Work order => Every record below is to be retyped exactly, with the pictures left out.

Source information =>

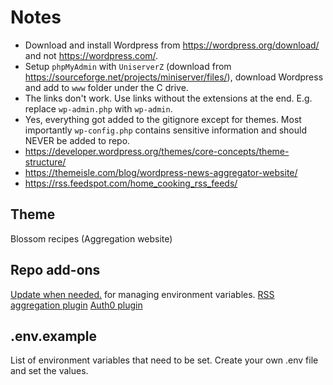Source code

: # Notes

- Download and install Wordpress from https://wordpress.org/download/ and not https://wordpress.com/.
- Setup `phpMyAdmin` with `UniserverZ` (download from https://sourceforge.net/projects/miniserver/files/), download Wordpress and add to `www` folder under the C drive.
- The links don't work. Use links without the extensions at the end. E.g. replace `wp-admin.php` with `wp-admin`.
- Yes, everything got added to the gitignore except for themes. Most importantly `wp-config.php` contains sensitive information and should NEVER be added to repo.
- https://developer.wordpress.org/themes/core-concepts/theme-structure/
- https://themeisle.com/blog/wordpress-news-aggregator-website/
- https://rss.feedspot.com/home_cooking_rss_feeds/

## Theme

Blossom recipes (Aggregation website)

## Repo add-ons

[Update when needed.](https://github.com/vlucas/phpdotenv) for managing environment variables.
[RSS aggregation plugin](https://wordpress.org/plugins/wp-rss-aggregator/)
[Auth0 plugin](https://wordpress.org/plugins/auth0/)

## .env.example

List of environment variables that need to be set. Create your own .env file and set the values.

Output below =>
Source code

: # Notes

- Download and install Wordpress from https://wordpress.org/download/ and not https://wordpress.com/.
- Setup `phpMyAdmin` with `UniserverZ` (download from https://sourceforge.net/projects/miniserver/files/), download Wordpress and add to `www` folder under the C drive.
- The links don't work. Use links without the extensions at the end. E.g. replace `wp-admin.php` with `wp-admin`.
- Yes, everything got added to the gitignore except for themes. Most importantly `wp-config.php` contains sensitive information and should NEVER be added to repo.
- https://developer.wordpress.org/themes/core-concepts/theme-structure/
- https://themeisle.com/blog/wordpress-news-aggregator-website/
- https://rss.feedspot.com/home_cooking_rss_feeds/

## Theme

Blossom recipes (Aggregation website)

## Repo add-ons

[Update when needed.](https://github.com/vlucas/phpdotenv) for managing environment variables.
[RSS aggregation plugin](https://wordpress.org/plugins/wp-rss-aggregator/)
[Auth0 plugin](https://wordpress.org/plugins/auth0/)

## .env.example

List of environment variables that need to be set. Create your own .env file and set the values.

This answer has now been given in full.